Exercise prompt ::
Retype all the records with nothing changed.

-------- Task input --------

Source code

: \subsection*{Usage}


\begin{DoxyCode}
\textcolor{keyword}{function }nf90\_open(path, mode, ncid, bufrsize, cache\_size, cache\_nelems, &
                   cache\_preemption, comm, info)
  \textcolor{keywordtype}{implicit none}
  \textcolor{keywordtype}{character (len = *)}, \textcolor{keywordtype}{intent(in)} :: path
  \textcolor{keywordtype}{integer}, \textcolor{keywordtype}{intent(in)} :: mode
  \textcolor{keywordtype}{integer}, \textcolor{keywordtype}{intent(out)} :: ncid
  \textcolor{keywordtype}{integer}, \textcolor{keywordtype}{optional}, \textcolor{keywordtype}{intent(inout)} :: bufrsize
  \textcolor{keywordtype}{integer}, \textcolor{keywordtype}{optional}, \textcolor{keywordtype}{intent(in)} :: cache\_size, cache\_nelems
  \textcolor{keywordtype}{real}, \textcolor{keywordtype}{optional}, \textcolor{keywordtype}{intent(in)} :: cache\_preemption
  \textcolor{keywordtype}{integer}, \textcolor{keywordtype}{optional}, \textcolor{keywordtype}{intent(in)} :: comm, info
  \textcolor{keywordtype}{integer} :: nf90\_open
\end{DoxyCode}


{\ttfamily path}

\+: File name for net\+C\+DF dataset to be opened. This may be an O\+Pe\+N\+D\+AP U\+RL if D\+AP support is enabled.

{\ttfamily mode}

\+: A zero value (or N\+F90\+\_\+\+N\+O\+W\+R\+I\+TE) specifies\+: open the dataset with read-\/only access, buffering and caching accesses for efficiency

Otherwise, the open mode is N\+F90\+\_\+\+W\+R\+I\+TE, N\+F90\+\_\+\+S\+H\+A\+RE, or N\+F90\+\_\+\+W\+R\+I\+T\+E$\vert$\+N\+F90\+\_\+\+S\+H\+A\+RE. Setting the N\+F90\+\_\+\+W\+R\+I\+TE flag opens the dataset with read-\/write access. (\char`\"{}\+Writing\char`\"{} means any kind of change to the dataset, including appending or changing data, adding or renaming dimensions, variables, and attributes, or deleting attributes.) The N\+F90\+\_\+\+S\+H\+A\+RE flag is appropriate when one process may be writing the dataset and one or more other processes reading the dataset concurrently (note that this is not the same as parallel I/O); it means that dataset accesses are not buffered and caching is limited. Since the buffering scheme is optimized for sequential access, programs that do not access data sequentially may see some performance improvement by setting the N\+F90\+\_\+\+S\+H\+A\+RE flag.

--------

Answer section ::
Source code

: \subsection*{Usage}


\begin{DoxyCode}
\textcolor{keyword}{function }nf90\_open(path, mode, ncid, bufrsize, cache\_size, cache\_nelems, &
                   cache\_preemption, comm, info)
  \textcolor{keywordtype}{implicit none}
  \textcolor{keywordtype}{character (len = *)}, \textcolor{keywordtype}{intent(in)} :: path
  \textcolor{keywordtype}{integer}, \textcolor{keywordtype}{intent(in)} :: mode
  \textcolor{keywordtype}{integer}, \textcolor{keywordtype}{intent(out)} :: ncid
  \textcolor{keywordtype}{integer}, \textcolor{keywordtype}{optional}, \textcolor{keywordtype}{intent(inout)} :: bufrsize
  \textcolor{keywordtype}{integer}, \textcolor{keywordtype}{optional}, \textcolor{keywordtype}{intent(in)} :: cache\_size, cache\_nelems
  \textcolor{keywordtype}{real}, \textcolor{keywordtype}{optional}, \textcolor{keywordtype}{intent(in)} :: cache\_preemption
  \textcolor{keywordtype}{integer}, \textcolor{keywordtype}{optional}, \textcolor{keywordtype}{intent(in)} :: comm, info
  \textcolor{keywordtype}{integer} :: nf90\_open
\end{DoxyCode}


{\ttfamily path}

\+: File name for net\+C\+DF dataset to be opened. This may be an O\+Pe\+N\+D\+AP U\+RL if D\+AP support is enabled.

{\ttfamily mode}

\+: A zero value (or N\+F90\+\_\+\+N\+O\+W\+R\+I\+TE) specifies\+: open the dataset with read-\/only access, buffering and caching accesses for efficiency

Otherwise, the open mode is N\+F90\+\_\+\+W\+R\+I\+TE, N\+F90\+\_\+\+S\+H\+A\+RE, or N\+F90\+\_\+\+W\+R\+I\+T\+E$\vert$\+N\+F90\+\_\+\+S\+H\+A\+RE. Setting the N\+F90\+\_\+\+W\+R\+I\+TE flag opens the dataset with read-\/write access. (\char`\"{}\+Writing\char`\"{} means any kind of change to the dataset, including appending or changing data, adding or renaming dimensions, variables, and attributes, or deleting attributes.) The N\+F90\+\_\+\+S\+H\+A\+RE flag is appropriate when one process may be writing the dataset and one or more other processes reading the dataset concurrently (note that this is not the same as parallel I/O); it means that dataset accesses are not buffered and caching is limited. Since the buffering scheme is optimized for sequential access, programs that do not access data sequentially may see some performance improvement by setting the N\+F90\+\_\+\+S\+H\+A\+RE flag.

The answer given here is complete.